--- What you should do ---
The word "measurements" marks the lines to copy; find all of them in the entries below.

Dataset entries
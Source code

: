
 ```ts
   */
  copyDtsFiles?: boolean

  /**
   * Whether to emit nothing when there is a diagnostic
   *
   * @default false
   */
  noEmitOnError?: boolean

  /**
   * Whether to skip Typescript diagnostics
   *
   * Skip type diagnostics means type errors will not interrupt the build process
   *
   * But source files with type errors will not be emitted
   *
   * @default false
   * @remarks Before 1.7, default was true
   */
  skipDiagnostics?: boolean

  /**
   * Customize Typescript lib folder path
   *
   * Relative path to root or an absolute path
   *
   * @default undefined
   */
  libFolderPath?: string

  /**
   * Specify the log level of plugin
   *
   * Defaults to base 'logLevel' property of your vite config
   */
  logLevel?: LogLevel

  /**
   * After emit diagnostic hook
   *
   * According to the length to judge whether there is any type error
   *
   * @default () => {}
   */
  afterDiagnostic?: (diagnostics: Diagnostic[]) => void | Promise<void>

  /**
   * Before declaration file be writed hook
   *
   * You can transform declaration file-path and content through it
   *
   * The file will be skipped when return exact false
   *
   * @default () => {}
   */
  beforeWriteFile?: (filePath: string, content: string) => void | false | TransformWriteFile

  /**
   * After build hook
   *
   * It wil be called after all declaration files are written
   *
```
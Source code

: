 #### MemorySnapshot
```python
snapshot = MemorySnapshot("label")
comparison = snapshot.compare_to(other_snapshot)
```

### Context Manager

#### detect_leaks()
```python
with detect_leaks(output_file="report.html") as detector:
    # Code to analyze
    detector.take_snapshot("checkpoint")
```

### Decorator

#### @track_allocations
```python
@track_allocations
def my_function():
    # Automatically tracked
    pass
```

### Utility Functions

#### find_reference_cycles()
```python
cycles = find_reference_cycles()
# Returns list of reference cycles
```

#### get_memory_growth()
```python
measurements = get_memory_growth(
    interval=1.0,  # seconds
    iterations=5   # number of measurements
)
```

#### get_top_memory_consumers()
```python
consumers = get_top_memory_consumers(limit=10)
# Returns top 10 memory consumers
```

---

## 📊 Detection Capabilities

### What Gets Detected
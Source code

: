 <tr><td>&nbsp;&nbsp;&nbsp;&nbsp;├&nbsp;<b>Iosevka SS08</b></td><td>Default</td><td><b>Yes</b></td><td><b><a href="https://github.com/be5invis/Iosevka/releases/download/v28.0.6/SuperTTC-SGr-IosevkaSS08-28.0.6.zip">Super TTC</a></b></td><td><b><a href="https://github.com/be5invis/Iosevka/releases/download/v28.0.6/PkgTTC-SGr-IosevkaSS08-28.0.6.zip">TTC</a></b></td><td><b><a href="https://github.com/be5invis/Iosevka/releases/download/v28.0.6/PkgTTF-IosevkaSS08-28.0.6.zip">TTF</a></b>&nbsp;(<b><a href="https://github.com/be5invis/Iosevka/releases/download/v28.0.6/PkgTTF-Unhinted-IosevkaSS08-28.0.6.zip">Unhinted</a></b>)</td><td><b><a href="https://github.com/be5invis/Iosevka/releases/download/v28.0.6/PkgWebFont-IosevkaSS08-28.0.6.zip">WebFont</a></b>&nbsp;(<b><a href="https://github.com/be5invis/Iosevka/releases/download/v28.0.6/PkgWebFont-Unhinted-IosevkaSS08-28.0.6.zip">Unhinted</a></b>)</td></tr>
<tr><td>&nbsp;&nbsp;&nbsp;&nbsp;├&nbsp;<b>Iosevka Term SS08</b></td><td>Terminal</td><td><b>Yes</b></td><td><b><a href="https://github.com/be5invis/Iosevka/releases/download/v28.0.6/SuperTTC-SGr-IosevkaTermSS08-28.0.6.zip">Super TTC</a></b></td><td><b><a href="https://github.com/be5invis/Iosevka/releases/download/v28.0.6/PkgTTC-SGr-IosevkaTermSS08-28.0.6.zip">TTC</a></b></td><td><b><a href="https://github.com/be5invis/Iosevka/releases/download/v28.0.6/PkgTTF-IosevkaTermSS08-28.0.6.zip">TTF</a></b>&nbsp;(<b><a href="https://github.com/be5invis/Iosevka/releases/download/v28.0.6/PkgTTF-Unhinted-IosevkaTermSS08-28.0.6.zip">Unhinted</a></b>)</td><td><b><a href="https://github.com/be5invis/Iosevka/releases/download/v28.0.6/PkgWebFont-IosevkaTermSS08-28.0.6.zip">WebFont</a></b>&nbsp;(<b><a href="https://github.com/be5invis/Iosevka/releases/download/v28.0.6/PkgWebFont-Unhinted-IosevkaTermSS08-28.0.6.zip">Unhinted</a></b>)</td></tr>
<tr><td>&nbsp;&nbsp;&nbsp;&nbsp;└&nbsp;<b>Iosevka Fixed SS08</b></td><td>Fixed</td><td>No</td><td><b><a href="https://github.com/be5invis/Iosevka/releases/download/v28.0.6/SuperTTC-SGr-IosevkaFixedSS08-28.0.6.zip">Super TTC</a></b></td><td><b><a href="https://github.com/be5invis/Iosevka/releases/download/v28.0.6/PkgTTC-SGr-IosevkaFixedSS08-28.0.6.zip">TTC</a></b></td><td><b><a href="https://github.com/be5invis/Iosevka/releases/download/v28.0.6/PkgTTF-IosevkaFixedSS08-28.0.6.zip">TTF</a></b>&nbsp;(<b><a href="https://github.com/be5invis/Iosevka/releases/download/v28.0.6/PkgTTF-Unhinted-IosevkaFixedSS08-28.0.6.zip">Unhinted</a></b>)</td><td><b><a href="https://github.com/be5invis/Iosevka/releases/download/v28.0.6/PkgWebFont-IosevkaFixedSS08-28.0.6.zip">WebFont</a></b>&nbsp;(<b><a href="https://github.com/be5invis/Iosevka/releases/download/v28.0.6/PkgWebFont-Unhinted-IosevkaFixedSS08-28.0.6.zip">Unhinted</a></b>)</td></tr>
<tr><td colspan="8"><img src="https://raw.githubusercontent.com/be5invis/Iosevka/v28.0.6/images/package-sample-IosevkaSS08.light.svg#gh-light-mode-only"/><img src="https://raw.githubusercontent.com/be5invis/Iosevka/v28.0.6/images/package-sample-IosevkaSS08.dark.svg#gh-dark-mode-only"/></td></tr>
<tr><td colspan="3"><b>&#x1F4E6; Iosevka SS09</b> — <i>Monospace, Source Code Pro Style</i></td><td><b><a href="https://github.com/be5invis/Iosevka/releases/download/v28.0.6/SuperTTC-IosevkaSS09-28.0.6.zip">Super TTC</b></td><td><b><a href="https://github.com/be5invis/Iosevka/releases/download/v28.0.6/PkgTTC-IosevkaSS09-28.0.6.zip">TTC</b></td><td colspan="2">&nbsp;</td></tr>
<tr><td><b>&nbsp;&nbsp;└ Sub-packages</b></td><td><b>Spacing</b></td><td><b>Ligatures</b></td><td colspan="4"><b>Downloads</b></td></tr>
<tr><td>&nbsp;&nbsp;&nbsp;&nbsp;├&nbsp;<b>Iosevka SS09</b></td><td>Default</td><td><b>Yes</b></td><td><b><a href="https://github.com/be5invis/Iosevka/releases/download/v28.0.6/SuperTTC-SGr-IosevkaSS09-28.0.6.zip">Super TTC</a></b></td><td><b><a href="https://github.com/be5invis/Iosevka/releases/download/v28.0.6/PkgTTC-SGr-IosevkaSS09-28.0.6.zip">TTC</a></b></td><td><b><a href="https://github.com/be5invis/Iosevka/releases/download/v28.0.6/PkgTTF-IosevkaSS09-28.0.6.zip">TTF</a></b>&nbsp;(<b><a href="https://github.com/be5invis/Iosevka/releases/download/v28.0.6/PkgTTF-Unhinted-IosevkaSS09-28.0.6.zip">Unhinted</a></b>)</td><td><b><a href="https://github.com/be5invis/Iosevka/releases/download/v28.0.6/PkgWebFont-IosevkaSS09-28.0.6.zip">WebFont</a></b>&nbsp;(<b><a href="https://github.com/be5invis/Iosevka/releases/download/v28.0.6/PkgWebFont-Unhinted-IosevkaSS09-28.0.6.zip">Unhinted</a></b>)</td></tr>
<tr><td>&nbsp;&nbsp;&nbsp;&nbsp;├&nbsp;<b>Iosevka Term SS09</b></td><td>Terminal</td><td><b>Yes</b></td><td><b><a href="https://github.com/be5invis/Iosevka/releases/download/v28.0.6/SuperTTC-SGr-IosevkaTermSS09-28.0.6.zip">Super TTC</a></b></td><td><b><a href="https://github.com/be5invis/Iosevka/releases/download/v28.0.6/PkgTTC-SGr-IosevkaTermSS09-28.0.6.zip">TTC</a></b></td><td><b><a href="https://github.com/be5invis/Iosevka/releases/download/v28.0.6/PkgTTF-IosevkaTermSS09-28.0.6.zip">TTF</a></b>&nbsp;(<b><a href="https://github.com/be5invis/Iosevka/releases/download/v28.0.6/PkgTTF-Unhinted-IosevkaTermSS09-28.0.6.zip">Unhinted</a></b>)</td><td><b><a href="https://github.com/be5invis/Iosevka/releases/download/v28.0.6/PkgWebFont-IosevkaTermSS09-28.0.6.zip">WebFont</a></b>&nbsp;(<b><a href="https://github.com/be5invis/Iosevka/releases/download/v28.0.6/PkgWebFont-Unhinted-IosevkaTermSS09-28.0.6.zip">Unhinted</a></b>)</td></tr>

--- Output for this task ---
measurements = get_memory_growth(
    iterations=5   # number of measurements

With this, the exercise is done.